Stored data:
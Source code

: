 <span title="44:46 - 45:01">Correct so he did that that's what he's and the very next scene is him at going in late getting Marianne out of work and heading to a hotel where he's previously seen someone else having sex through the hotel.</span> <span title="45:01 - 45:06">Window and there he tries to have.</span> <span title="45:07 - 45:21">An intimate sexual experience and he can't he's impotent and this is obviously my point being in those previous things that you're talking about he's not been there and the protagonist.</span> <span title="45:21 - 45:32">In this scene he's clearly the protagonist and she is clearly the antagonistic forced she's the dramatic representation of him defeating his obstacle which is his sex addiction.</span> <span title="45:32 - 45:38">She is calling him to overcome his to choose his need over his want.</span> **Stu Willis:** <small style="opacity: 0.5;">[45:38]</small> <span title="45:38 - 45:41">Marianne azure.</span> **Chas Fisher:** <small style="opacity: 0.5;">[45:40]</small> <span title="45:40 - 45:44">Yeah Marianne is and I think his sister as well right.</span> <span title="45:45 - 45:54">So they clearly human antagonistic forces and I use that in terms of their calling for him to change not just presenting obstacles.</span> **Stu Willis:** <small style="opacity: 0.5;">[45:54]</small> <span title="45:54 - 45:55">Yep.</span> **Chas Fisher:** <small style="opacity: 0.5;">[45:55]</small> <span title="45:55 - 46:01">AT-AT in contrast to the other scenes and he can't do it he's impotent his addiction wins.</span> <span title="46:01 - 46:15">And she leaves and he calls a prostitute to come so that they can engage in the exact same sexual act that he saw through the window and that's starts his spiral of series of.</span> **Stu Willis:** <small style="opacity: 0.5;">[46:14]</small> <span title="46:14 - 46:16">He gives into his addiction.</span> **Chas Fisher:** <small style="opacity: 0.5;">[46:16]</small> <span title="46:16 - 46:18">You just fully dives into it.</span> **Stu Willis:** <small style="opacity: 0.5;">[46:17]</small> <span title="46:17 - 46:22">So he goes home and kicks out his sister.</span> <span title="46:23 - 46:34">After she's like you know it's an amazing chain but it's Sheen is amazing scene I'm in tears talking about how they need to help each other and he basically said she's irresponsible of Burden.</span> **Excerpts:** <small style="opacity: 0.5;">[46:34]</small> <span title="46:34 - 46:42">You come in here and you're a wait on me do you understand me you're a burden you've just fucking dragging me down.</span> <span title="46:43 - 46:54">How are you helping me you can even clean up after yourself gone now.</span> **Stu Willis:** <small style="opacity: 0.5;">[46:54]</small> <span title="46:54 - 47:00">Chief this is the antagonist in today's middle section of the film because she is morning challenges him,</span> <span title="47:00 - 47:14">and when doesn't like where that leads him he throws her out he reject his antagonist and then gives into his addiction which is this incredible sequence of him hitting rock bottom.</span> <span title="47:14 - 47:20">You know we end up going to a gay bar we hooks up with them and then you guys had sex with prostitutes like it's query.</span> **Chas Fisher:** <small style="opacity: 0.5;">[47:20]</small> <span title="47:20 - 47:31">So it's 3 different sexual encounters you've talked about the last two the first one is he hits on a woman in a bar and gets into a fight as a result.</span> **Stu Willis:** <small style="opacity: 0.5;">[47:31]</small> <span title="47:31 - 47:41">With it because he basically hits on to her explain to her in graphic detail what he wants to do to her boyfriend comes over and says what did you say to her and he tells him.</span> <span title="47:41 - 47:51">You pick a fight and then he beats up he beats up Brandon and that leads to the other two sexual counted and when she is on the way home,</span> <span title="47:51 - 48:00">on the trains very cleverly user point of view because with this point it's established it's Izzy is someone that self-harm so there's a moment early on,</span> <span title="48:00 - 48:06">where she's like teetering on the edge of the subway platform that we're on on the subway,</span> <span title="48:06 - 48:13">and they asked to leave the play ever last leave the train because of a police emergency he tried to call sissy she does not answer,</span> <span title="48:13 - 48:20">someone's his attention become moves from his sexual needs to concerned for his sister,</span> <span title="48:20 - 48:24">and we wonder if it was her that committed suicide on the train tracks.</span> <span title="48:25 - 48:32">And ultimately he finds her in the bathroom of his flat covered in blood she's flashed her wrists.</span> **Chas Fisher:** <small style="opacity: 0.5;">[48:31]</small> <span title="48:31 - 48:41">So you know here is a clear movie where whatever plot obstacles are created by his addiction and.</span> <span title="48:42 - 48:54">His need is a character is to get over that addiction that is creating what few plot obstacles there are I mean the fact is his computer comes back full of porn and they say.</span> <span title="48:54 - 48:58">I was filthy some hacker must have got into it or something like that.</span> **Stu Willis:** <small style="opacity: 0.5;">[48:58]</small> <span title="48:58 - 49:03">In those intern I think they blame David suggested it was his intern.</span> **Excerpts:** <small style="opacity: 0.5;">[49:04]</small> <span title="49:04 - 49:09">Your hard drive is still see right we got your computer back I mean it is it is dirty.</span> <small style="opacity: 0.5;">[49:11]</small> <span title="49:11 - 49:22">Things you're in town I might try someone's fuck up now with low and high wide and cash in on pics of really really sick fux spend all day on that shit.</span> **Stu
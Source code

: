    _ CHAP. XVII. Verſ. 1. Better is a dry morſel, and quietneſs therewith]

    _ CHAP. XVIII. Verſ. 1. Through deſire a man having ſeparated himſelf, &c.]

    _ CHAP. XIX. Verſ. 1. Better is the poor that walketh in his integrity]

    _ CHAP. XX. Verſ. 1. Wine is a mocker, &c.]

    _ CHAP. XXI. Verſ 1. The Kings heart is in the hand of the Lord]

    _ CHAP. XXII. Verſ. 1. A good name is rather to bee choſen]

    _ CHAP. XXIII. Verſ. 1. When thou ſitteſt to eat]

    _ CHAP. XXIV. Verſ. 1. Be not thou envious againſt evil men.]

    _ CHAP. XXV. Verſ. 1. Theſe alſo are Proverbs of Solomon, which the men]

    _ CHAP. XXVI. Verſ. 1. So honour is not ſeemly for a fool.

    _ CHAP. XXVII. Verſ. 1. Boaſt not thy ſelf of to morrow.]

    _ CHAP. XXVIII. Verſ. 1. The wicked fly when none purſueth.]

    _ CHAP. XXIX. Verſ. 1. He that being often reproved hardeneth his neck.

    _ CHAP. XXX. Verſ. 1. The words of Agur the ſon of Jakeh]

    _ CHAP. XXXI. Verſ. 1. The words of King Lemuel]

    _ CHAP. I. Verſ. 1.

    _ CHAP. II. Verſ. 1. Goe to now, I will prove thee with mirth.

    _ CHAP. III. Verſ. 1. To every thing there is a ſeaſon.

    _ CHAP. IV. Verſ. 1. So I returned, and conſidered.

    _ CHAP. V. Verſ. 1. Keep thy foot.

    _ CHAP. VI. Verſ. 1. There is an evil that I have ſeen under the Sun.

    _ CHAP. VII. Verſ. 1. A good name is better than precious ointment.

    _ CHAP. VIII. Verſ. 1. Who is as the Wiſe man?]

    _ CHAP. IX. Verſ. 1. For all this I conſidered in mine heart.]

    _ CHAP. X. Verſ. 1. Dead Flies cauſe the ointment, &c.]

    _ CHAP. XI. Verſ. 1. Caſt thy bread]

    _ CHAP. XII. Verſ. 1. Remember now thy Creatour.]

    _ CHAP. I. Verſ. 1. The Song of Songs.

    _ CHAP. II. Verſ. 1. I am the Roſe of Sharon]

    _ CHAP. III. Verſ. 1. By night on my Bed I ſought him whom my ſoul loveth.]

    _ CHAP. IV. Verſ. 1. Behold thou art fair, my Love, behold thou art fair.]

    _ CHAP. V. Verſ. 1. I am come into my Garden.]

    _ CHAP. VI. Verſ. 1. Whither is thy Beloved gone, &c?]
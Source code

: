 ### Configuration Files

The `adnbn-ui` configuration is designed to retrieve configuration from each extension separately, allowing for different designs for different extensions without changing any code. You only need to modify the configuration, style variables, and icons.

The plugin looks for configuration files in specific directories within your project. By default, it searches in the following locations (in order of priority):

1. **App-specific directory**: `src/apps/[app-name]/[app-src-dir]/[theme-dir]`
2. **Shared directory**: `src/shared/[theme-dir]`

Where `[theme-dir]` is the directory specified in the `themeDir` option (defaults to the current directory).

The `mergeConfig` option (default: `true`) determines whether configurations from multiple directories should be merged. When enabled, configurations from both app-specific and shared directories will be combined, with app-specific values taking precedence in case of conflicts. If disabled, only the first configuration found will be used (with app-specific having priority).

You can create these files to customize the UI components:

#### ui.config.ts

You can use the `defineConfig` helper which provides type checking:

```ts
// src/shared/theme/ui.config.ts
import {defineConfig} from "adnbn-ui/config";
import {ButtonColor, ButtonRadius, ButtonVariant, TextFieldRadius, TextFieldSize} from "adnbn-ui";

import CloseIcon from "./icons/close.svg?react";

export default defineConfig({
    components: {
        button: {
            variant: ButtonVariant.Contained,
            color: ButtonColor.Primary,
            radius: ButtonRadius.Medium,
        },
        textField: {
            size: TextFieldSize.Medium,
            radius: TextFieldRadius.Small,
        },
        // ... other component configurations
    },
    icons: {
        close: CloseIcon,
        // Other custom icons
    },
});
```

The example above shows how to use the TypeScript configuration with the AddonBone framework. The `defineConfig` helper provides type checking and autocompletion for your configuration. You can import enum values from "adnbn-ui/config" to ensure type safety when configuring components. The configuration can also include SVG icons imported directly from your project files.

## [What the exercise asks]
Look above for the line holding "ſon of Jakeh]" and the line holding "Keep thy foot.". Retype both, and every line between them, word for word and nothing else.

## [The answer]
    _ CHAP. XXX. Verſ. 1. The words of Agur the ſon of Jakeh]

    _ CHAP. XXXI. Verſ. 1. The words of King Lemuel]

    _ CHAP. I. Verſ. 1.

    _ CHAP. II. Verſ. 1. Goe to now, I will prove thee with mirth.

    _ CHAP. III. Verſ. 1. To every thing there is a ſeaſon.

    _ CHAP. IV. Verſ. 1. So I returned, and conſidered.

    _ CHAP. V. Verſ. 1. Keep thy foot.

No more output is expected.